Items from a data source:
+ + +

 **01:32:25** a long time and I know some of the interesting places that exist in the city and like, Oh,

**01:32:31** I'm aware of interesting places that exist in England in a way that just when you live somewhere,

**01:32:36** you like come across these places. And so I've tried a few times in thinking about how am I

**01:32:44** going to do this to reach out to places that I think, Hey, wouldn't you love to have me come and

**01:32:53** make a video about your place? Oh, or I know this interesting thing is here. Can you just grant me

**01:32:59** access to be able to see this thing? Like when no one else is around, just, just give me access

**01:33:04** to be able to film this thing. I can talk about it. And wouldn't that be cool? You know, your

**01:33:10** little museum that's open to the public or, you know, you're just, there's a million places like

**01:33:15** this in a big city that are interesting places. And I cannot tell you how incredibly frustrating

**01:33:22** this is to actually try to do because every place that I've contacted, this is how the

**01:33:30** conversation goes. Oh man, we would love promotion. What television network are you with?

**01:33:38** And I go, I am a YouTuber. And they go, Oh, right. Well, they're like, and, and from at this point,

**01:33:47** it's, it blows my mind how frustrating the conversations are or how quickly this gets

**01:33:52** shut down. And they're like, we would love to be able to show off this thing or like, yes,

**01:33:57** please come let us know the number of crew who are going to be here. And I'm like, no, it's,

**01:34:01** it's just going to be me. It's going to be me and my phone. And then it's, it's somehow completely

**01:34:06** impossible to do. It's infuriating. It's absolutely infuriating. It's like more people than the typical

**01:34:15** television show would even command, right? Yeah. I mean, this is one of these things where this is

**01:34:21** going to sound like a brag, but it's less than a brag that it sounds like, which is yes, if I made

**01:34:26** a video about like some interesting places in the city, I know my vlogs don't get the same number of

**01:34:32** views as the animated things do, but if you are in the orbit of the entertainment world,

+ + +

== What is needed ==
The required output is the stretch of entries above from the line containing "please come let" through the line containing "than the typical", reproduced exactly.

== Reply ==
**01:33:57** please come let us know the number of crew who are going to be here. And I'm like, no, it's,

**01:34:01** it's just going to be me. It's going to be me and my phone. And then it's, it's somehow completely

**01:34:06** impossible to do. It's infuriating. It's absolutely infuriating. It's like more people than the typical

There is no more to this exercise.